- [What you are asked to do]:
Every line below that includes the word "EasyHacks" needs to be copied.
(Data Opens)
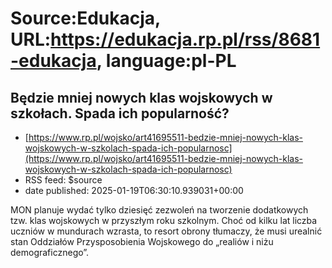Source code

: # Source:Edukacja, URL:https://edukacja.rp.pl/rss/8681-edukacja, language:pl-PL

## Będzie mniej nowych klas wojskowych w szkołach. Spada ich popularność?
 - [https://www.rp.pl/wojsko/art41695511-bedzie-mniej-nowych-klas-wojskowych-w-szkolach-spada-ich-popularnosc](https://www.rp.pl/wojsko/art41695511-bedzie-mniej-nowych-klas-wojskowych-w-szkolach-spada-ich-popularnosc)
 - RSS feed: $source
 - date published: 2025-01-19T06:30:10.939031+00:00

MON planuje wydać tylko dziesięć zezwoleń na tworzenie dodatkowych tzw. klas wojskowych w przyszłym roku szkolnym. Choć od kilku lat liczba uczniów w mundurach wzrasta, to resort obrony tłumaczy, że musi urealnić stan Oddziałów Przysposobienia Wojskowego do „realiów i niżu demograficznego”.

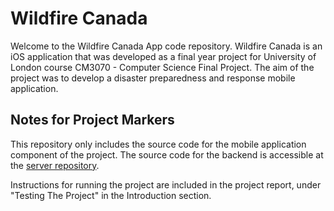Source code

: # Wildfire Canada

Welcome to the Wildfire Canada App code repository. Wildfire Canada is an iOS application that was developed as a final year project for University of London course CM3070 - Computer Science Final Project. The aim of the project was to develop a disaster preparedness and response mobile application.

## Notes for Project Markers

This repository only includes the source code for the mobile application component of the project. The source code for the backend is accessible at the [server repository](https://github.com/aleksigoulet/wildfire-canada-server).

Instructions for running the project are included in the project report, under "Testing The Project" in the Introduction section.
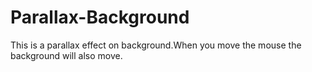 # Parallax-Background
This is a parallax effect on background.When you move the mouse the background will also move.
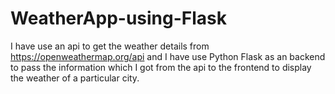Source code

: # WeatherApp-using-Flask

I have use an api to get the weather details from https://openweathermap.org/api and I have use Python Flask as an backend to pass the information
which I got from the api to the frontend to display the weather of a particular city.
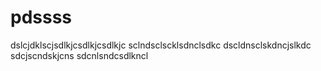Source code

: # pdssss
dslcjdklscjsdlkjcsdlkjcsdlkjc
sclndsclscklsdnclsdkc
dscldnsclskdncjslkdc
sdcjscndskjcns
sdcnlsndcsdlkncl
(Data Closes)
(Data Opens)
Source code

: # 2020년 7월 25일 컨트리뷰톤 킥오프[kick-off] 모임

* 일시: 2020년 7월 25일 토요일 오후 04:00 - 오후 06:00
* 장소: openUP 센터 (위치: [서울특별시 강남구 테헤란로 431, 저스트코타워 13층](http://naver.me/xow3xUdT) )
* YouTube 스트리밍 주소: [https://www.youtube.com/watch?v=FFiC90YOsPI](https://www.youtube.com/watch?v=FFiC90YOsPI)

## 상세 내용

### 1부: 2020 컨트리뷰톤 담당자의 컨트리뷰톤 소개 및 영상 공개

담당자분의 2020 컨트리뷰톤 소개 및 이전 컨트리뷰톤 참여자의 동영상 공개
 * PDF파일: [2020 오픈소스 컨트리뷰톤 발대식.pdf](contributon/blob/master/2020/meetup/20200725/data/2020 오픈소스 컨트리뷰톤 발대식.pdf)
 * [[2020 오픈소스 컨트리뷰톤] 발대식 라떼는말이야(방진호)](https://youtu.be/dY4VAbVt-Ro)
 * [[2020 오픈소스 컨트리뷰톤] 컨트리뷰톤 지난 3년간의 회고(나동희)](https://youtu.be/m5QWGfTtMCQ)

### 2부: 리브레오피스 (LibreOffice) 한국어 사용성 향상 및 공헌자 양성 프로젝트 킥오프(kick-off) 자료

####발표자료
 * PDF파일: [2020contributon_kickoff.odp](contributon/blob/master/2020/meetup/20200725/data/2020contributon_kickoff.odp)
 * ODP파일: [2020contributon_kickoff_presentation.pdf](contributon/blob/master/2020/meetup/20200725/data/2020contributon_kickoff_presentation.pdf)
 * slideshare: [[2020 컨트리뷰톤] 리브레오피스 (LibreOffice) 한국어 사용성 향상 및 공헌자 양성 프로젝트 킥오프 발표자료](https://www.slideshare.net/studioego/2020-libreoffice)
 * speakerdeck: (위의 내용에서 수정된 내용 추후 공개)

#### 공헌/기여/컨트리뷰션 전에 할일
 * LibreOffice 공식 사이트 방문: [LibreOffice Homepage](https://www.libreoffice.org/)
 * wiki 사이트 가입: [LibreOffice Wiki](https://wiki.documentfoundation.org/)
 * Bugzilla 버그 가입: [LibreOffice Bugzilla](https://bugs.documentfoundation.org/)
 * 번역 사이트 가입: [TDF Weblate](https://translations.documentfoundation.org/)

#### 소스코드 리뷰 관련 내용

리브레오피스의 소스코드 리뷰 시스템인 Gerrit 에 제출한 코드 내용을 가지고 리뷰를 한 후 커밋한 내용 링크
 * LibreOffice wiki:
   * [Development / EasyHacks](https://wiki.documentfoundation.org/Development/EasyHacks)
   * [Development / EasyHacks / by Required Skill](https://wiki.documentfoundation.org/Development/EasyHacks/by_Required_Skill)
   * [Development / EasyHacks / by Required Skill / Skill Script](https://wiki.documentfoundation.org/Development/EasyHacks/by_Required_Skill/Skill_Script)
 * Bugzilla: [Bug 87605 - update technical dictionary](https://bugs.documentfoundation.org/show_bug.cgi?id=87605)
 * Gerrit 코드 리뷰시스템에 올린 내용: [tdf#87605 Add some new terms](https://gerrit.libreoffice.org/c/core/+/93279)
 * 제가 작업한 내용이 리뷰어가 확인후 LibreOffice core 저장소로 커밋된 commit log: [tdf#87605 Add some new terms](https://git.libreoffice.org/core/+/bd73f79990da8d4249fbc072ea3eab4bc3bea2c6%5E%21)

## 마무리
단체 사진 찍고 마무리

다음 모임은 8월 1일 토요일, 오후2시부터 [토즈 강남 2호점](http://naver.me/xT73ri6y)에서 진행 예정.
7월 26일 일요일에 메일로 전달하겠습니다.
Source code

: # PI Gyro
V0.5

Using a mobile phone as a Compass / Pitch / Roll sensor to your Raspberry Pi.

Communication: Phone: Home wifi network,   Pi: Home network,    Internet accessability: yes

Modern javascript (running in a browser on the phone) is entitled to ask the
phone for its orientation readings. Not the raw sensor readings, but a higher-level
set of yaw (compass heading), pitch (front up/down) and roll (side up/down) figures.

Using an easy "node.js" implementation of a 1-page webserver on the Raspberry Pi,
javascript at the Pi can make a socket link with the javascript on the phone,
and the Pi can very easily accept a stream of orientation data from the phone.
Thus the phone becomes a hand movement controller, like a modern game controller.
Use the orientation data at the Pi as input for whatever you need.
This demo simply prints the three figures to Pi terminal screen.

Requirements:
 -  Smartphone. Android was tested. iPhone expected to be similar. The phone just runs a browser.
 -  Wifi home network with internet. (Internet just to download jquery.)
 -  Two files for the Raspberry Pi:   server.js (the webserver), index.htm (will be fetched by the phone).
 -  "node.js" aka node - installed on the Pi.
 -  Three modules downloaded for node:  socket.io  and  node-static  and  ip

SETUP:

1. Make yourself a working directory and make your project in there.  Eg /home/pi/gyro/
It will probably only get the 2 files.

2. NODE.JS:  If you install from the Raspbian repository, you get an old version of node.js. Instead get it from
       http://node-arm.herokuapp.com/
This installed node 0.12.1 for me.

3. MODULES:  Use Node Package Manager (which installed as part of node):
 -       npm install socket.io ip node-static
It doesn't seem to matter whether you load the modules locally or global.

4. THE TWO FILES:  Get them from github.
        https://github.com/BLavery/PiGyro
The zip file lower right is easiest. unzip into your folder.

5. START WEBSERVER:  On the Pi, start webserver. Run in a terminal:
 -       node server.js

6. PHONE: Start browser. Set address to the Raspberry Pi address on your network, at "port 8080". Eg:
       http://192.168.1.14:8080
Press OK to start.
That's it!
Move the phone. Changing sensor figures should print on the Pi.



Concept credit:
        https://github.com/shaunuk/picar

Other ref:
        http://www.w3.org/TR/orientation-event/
(Data Closes)
(Data Opens)
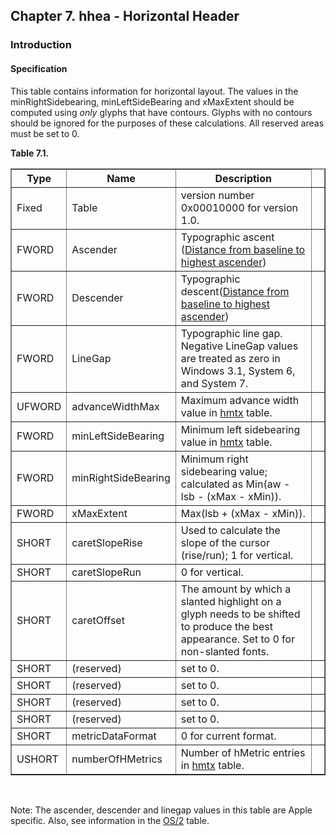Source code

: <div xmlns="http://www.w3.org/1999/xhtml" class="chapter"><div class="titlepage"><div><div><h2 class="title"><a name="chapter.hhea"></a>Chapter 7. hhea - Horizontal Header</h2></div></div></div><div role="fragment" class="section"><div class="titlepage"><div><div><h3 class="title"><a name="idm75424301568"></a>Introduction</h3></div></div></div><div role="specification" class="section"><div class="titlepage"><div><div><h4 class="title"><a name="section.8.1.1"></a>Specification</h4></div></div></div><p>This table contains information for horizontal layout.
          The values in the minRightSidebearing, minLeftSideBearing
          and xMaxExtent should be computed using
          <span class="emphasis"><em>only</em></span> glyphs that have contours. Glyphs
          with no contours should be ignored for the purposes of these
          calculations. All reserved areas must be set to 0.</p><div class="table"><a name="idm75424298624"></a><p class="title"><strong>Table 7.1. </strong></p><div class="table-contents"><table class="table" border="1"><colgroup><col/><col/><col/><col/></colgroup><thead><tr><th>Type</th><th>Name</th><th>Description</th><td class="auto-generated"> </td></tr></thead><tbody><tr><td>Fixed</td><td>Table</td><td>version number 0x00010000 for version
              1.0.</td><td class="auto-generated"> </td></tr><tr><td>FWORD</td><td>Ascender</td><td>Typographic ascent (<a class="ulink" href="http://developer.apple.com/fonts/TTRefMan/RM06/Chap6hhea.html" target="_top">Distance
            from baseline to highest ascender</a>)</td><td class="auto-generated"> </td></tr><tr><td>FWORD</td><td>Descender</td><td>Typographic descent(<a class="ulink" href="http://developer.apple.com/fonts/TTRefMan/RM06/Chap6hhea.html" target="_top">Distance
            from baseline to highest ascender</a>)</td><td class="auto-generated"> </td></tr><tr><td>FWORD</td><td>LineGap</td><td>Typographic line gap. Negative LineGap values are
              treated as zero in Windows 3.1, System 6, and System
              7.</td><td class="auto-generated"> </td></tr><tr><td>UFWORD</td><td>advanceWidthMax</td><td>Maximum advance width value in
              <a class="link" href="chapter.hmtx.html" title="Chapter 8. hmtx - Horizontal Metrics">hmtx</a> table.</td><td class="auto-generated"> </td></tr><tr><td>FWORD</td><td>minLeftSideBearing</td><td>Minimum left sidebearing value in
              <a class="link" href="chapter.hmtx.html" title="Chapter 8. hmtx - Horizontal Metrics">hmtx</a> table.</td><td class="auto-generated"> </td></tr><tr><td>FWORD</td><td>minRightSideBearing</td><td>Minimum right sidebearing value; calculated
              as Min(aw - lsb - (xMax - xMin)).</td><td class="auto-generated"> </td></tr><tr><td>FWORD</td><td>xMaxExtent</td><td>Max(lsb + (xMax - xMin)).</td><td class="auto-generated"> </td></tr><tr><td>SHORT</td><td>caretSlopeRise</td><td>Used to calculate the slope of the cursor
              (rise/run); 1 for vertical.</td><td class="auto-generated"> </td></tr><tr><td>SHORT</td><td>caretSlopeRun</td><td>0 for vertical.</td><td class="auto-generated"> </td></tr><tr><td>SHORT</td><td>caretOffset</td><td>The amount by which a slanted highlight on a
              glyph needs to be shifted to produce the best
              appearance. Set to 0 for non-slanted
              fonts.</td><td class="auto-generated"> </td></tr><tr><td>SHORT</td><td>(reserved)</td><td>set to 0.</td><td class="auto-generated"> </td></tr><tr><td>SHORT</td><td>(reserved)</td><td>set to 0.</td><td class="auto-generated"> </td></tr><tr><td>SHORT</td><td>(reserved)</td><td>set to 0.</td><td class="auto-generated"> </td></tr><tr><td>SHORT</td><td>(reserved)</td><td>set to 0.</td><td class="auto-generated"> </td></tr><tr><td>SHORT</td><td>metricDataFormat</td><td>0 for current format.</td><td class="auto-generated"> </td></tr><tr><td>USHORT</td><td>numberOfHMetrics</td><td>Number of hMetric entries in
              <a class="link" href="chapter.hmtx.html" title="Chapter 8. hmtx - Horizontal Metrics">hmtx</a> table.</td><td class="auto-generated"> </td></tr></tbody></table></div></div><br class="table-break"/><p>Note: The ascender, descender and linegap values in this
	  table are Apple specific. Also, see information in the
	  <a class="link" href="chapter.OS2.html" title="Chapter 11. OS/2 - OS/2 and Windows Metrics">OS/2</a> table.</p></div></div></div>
(Data Closes)
- [Answer to the problem]:
   * [Development / EasyHacks](https://wiki.documentfoundation.org/Development/EasyHacks)
   * [Development / EasyHacks / by Required Skill](https://wiki.documentfoundation.org/Development/EasyHacks/by_Required_Skill)
   * [Development / EasyHacks / by Required Skill / Skill Script](https://wiki.documentfoundation.org/Development/EasyHacks/by_Required_Skill/Skill_Script)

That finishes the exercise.